On History: Columbus

By | Tuesday, October 03, 2017 Leave a Comment
As I mentioned yesterday, CXC was this past weekend in Columbus, OH and it was a great celebration of comics. In fact, if you've been paying attention the past several years, you will have probably heard more than a few big comics things coming out of central Ohio. Which might seem kind of odd -- historically, the big comics hubs in the States have centered around publisher locations, something which Columbus isn't really known for.

So how did Columbus become one of these comics hubs?

Simple: Lucy Caswell.

Let me start by backing up a bit. Milton Caniff was born in Hillsboro, OH in 1907. He went to Ohio State University and then started working alongside Billy Ireland and Dudley Fisher for The Columbus Dispatch. When his position was eliminated, Caniff moved to New York and picked up some cartooning gigs for a few years before striking it big with Terry and the Pirates in 1934. I believe Caniff lived most of the rest of his life in/around New York City, moving on to Steve Canyon after leaving Terry.

Despite his distance, though, he turned over all his artwork, papers and such to Ohio State in 1977. Specifically, the material all went to the School of Journalism since much of Caniff's career was in newspapers, even though he wasn't exactly doing journalism per se. Caswell happened to be the librarian there at the time. She recognized that the work was important and went through trying to organize and catalog everything.

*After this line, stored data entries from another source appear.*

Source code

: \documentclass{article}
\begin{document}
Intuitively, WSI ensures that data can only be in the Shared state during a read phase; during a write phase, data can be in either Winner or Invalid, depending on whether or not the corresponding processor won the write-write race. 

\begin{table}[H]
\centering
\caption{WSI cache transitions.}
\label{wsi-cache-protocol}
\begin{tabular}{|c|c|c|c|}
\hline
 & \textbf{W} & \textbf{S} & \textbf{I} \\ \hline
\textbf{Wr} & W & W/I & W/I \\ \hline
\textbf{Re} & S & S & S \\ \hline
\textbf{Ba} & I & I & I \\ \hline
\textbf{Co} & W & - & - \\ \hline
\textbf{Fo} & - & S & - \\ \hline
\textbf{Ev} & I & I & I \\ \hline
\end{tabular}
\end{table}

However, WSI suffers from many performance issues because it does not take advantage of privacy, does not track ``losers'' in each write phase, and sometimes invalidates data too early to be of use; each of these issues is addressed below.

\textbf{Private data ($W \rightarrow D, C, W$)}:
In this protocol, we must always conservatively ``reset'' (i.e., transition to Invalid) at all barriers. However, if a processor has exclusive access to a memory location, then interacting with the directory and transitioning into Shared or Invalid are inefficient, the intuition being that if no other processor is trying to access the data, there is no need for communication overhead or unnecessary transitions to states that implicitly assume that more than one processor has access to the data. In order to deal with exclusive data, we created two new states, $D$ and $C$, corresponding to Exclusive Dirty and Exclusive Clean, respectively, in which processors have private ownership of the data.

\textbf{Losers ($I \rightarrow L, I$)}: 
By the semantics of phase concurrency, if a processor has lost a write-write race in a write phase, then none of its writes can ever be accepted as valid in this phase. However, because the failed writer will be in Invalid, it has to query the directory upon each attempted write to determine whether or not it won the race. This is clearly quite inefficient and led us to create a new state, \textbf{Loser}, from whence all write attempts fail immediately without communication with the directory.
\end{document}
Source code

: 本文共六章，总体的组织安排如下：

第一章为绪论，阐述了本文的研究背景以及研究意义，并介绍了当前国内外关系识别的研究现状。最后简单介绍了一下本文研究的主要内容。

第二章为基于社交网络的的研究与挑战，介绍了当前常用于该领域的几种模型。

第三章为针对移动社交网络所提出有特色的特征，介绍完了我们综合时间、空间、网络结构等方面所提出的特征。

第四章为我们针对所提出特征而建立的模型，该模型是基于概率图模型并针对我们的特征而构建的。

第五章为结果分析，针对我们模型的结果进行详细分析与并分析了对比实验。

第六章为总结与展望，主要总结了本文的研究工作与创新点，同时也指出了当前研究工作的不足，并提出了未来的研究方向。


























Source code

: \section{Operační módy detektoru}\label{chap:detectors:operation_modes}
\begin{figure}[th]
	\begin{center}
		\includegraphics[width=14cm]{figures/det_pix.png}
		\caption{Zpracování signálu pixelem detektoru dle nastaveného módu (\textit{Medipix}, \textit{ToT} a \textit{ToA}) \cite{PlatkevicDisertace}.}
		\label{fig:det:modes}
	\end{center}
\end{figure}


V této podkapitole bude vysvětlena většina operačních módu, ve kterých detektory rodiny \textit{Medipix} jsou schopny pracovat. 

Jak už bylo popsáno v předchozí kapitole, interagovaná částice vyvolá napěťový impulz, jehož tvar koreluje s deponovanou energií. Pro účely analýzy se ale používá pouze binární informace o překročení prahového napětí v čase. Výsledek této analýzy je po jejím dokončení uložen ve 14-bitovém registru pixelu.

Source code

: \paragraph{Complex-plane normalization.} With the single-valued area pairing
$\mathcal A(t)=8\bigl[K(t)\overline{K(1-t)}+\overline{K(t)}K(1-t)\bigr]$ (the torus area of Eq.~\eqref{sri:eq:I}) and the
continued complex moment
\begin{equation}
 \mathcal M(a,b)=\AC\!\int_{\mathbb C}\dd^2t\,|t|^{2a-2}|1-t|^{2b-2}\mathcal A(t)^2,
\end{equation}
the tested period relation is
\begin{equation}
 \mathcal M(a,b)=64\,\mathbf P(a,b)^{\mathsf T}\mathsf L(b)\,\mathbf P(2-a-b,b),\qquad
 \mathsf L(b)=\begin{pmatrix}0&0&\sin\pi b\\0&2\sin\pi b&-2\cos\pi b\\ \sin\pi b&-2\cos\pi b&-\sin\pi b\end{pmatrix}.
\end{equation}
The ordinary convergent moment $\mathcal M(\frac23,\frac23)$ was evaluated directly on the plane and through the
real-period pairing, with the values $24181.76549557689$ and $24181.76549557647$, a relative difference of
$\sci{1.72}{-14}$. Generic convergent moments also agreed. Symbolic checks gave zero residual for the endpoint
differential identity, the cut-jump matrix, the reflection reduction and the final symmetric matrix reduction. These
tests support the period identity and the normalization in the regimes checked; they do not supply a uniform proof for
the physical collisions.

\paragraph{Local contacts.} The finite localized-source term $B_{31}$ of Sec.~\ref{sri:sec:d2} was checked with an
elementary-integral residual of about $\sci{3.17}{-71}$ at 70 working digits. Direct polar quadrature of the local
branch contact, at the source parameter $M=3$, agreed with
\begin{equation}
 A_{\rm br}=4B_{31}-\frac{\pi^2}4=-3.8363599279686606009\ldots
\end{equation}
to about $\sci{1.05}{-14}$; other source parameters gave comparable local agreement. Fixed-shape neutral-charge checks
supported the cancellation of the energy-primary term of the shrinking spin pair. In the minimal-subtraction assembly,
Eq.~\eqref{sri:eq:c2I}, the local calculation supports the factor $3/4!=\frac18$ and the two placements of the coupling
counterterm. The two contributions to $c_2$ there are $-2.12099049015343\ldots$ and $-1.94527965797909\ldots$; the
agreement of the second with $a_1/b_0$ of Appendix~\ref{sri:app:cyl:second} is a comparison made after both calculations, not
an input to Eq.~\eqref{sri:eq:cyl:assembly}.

Back in 1977, though, there wasn't much archival work being done on comics, so Caswell tried contacting other librarians to figure out how best to get it all figured out. While no one else was doing anything and Caswell was left to her own devices, inventing methods as she went, that also helped to spread word of what she was doing. So other comics-related collections started getting sent her way, and she did more active soliciting of material. A little over a decade later, she had acquired enough material that she had run out of storage space twice and was forced to begin using an off-site facility to house some items. Word continued to spread, and those interested in cartooning and comics began gravitating towards the area, Jeff Smith probably being one of the most notable.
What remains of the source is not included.